(Material for the task Opens)
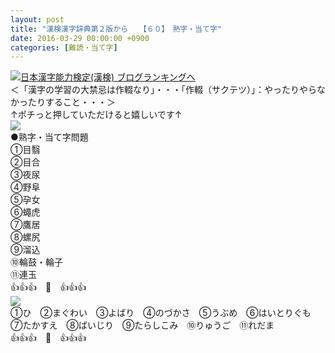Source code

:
 ```yaml
---
layout: post
title: "漢検漢字辞典第２版から　　【６０】　熟字・当て字"
date: 2016-03-29 00:00:00 +0900
categories: [難読・当て字]
---
```


[![](/syuusyuu9701/assets/images/漢検漢字辞典第２版から-【６０】-熟字・当て字-br_c_3028_1.gif)](http://blog.with2.net/link.php?1659096:3028 "日本漢字能力検定(漢検) ブログランキングへ")[日本漢字能力検定(漢検) ブログランキングへ](http://blog.with2.net/link.php?1659096:3028)  
＜「漢字の学習の大禁忌は作輟なり」・・・「作輟（サクテツ）」：やったりやらなかったりすること・・・＞  
↑ポチっと押していただけると嬉しいです↑  
![](/syuusyuu9701/assets/images/漢検漢字辞典第２版から-【６０】-熟字・当て字-4e9083d8b1010f8eb9a3d59fe7d3fb4a.jpg)  
●熟字・当て字問題  
①目翳  
②目合  
③夜尿  
④野阜  
⑤孕女  
⑥蠅虎  
⑦鷹居  
⑧螺尻  
⑨溜込  
⑩輪鼓・輪子  
⑪連玉  
👍👍👍　🐒　👍👍👍  
![](/syuusyuu9701/assets/images/漢検漢字辞典第２版から-【６０】-熟字・当て字-9cb7f3e45dd2b5a3cd6c4641b5062471.png)  
①ひ　②まぐわい　③よばり　④のづかさ　⑤うぶめ　⑥はいとりぐも　⑦たかすえ　⑧ばいじり　⑨たらしこみ　⑩りゅうご　⑪れだま  
👍👍👍　🐒　👍👍👍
(Material for the task Closes)
• [What you are asked to do]: Whenever the string "assets" shows up on a line of the listing, copy that line.

• [Solution to the exercise]:
[![](/syuusyuu9701/assets/images/漢検漢字辞典第２版から-【６０】-熟字・当て字-br_c_3028_1.gif)](http://blog.with2.net/link.php?1659096:3028 "日本漢字能力検定(漢検) ブログランキングへ")[日本漢字能力検定(漢検) ブログランキングへ](http://blog.with2.net/link.php?1659096:3028)  
![](/syuusyuu9701/assets/images/漢検漢字辞典第２版から-【６０】-熟字・当て字-4e9083d8b1010f8eb9a3d59fe7d3fb4a.jpg)  
![](/syuusyuu9701/assets/images/漢検漢字辞典第２版から-【６０】-熟字・当て字-9cb7f3e45dd2b5a3cd6c4641b5062471.png)  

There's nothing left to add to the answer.